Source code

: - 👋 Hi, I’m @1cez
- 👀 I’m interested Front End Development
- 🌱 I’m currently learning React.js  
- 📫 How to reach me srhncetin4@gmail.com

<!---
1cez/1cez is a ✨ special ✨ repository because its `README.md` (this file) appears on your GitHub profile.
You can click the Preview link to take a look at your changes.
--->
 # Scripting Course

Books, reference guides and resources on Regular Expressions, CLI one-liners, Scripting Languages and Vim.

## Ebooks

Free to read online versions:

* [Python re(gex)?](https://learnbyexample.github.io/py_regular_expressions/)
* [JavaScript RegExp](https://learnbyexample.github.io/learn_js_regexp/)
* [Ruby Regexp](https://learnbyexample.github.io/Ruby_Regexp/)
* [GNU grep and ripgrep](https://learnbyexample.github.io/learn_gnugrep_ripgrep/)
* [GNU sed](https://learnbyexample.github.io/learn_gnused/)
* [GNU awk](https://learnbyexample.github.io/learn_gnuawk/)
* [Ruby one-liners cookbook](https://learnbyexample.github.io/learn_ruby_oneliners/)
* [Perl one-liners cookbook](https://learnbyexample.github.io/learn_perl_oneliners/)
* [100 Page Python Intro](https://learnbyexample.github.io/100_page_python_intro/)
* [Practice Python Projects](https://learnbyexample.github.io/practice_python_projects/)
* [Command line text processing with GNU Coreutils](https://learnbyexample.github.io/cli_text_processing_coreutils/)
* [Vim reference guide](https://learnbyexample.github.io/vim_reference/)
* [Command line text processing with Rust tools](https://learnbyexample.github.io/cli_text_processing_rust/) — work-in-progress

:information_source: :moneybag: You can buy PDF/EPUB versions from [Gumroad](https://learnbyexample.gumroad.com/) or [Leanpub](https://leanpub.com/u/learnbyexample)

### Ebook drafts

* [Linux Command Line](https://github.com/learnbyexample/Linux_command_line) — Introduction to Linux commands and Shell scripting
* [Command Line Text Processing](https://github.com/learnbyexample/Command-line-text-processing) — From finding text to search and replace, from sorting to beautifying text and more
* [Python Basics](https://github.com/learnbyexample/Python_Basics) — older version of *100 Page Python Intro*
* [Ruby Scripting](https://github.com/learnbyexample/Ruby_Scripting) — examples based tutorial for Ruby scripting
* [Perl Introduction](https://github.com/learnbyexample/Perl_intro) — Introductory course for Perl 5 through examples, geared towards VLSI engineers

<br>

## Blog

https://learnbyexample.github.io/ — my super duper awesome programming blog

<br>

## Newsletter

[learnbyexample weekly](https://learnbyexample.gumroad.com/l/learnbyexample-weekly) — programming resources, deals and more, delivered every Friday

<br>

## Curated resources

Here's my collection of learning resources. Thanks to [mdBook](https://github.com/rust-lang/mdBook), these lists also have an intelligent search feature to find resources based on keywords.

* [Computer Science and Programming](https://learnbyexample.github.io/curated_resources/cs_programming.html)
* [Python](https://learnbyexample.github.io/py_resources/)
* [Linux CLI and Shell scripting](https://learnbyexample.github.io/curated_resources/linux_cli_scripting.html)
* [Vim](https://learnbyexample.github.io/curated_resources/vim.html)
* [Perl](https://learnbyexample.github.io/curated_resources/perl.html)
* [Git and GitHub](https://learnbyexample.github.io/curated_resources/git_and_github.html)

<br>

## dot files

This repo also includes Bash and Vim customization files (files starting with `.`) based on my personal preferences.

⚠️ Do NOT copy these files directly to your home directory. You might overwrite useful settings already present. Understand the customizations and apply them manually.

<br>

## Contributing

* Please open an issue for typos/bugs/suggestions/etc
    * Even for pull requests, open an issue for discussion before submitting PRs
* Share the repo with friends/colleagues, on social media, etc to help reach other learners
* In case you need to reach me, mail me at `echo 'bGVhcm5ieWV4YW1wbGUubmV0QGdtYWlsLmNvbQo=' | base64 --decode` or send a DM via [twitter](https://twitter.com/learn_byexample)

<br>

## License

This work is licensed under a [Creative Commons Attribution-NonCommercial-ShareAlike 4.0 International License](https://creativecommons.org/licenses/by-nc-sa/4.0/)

· · · ·

Work item:
Return the whole listing exactly, with every line included.

Expected answer:
Source code

: - 👋 Hi, I’m @1cez
- 👀 I’m interested Front End Development
- 🌱 I’m currently learning React.js  
- 📫 How to reach me srhncetin4@gmail.com

<!---
1cez/1cez is a ✨ special ✨ repository because its `README.md` (this file) appears on your GitHub profile.
You can click the Preview link to take a look at your changes.
--->
 # Scripting Course

Books, reference guides and resources on Regular Expressions, CLI one-liners, Scripting Languages and Vim.

## Ebooks

Free to read online versions:

* [Python re(gex)?](https://learnbyexample.github.io/py_regular_expressions/)
* [JavaScript RegExp](https://learnbyexample.github.io/learn_js_regexp/)
* [Ruby Regexp](https://learnbyexample.github.io/Ruby_Regexp/)
* [GNU grep and ripgrep](https://learnbyexample.github.io/learn_gnugrep_ripgrep/)
* [GNU sed](https://learnbyexample.github.io/learn_gnused/)
* [GNU awk](https://learnbyexample.github.io/learn_gnuawk/)
* [Ruby one-liners cookbook](https://learnbyexample.github.io/learn_ruby_oneliners/)
* [Perl one-liners cookbook](https://learnbyexample.github.io/learn_perl_oneliners/)
* [100 Page Python Intro](https://learnbyexample.github.io/100_page_python_intro/)
* [Practice Python Projects](https://learnbyexample.github.io/practice_python_projects/)
* [Command line text processing with GNU Coreutils](https://learnbyexample.github.io/cli_text_processing_coreutils/)
* [Vim reference guide](https://learnbyexample.github.io/vim_reference/)
* [Command line text processing with Rust tools](https://learnbyexample.github.io/cli_text_processing_rust/) — work-in-progress

:information_source: :moneybag: You can buy PDF/EPUB versions from [Gumroad](https://learnbyexample.gumroad.com/) or [Leanpub](https://leanpub.com/u/learnbyexample)

### Ebook drafts

* [Linux Command Line](https://github.com/learnbyexample/Linux_command_line) — Introduction to Linux commands and Shell scripting
* [Command Line Text Processing](https://github.com/learnbyexample/Command-line-text-processing) — From finding text to search and replace, from sorting to beautifying text and more
* [Python Basics](https://github.com/learnbyexample/Python_Basics) — older version of *100 Page Python Intro*
* [Ruby Scripting](https://github.com/learnbyexample/Ruby_Scripting) — examples based tutorial for Ruby scripting
* [Perl Introduction](https://github.com/learnbyexample/Perl_intro) — Introductory course for Perl 5 through examples, geared towards VLSI engineers

<br>

## Blog

https://learnbyexample.github.io/ — my super duper awesome programming blog

<br>

## Newsletter

[learnbyexample weekly](https://learnbyexample.gumroad.com/l/learnbyexample-weekly) — programming resources, deals and more, delivered every Friday

<br>

## Curated resources

Here's my collection of learning resources. Thanks to [mdBook](https://github.com/rust-lang/mdBook), these lists also have an intelligent search feature to find resources based on keywords.

* [Computer Science and Programming](https://learnbyexample.github.io/curated_resources/cs_programming.html)
* [Python](https://learnbyexample.github.io/py_resources/)
* [Linux CLI and Shell scripting](https://learnbyexample.github.io/curated_resources/linux_cli_scripting.html)
* [Vim](https://learnbyexample.github.io/curated_resources/vim.html)
* [Perl](https://learnbyexample.github.io/curated_resources/perl.html)
* [Git and GitHub](https://learnbyexample.github.io/curated_resources/git_and_github.html)

<br>

## dot files

This repo also includes Bash and Vim customization files (files starting with `.`) based on my personal preferences.

⚠️ Do NOT copy these files directly to your home directory. You might overwrite useful settings already present. Understand the customizations and apply them manually.

<br>

## Contributing

* Please open an issue for typos/bugs/suggestions/etc
    * Even for pull requests, open an issue for discussion before submitting PRs
* Share the repo with friends/colleagues, on social media, etc to help reach other learners
* In case you need to reach me, mail me at `echo 'bGVhcm5ieWV4YW1wbGUubmV0QGdtYWlsLmNvbQo=' | base64 --decode` or send a DM via [twitter](https://twitter.com/learn_byexample)

<br>

## License

This work is licensed under a [Creative Commons Attribution-NonCommercial-ShareAlike 4.0 International License](https://creativecommons.org/licenses/by-nc-sa/4.0/)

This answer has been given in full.